It's 795 miles from the front stoop of the Bierman Building at the University of Minnesota to the Pro Football Hall of Fame in Canton, Ohio. Tony Dungy completes that journey Saturday night when he joins the Class of 2016 with an acceptance speech about a man who wasn't always accepted.
In fact, Dungy didn't become one of Minnesota's most beloved sons through birthright. Born Oct. 6, 1955, in Jackson, Mich., Dungy grew into a star athlete who chose Minnesota because of Sandy Stephens, a pioneering black quarterback who had blazed trails before him. While every other major college coach was telling Dungy he had to switch positions because of stereotypical assumptions, Gophers assistant Tom Moore recruited Dungy as a quarterback.
"Minnesota didn't try to change who I was," Dungy said. "I've never forgotten that."
Dungy arrived in 1973. Thirty-four years later, on Feb. 4, 2007, he became the only black head coach to win a Super Bowl when his Indianapolis Colts defeated the Chicago Bears. Moore was Dungy's offensive coordinator. And Lovie Smith was the Bears coach because Dungy had paid it forward by reaching down years earlier in Tampa to lift another black man into the NFL coaching fraternity.
Dungy's Hall of Fame journey began in earnest on that front stoop at the Bierman Building. As an 18-year-old freshman, he'd arrive early every morning and be waiting for coach Cal Stoll to unlock the door so he could study more film before classes started.
"Finally, Cal just gave Tony his own key," former teammate and lifelong friend Ron Kullas said on the eve of that Super Bowl nine years ago.
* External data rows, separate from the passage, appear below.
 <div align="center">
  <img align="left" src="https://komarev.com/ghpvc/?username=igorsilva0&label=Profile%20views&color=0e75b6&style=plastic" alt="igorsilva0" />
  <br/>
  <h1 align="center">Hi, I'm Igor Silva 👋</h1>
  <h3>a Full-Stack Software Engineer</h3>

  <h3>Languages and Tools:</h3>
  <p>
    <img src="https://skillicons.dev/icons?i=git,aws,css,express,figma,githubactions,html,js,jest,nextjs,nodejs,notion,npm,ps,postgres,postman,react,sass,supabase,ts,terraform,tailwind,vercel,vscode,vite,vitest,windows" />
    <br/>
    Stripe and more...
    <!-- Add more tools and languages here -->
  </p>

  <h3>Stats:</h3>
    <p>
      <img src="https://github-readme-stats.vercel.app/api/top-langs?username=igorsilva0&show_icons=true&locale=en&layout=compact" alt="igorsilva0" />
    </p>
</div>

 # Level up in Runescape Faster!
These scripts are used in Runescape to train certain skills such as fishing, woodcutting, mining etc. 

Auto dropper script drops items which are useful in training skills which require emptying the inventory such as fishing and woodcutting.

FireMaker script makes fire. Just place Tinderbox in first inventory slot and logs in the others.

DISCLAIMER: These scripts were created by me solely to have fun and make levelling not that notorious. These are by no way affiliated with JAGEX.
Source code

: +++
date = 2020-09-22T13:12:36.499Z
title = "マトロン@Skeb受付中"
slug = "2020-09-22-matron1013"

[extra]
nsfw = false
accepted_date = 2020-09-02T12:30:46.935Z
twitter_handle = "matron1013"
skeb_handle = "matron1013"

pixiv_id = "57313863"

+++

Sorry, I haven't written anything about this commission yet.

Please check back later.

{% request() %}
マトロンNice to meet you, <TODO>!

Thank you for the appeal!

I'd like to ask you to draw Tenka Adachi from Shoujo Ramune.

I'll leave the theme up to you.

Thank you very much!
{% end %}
Dungy became a record-setting quarterback and a Williams Scholar before joining the Pittsburgh Steelers as an undrafted safety in 1977. He spent two years in Pittsburgh, learning the game from Chuck Noll and life lessons from Donnie Shell, his Hall of Fame presenter and a hard-hitting safety who taught him that soft-spoken Christians didn't have to hide their faith out of fear of being perceived as soft in a macho man's world.
Dungy also had a team-high six interceptions as a backup on the Steelers' Super Bowl-winning team in 1978. But, as fate would have it, he was traded to San Francisco in 1979. He lasted only one season, but his special teams coach was Denny Green, who would become Dungy's boss in Minnesota and a key mentor as a pioneering black coach himself.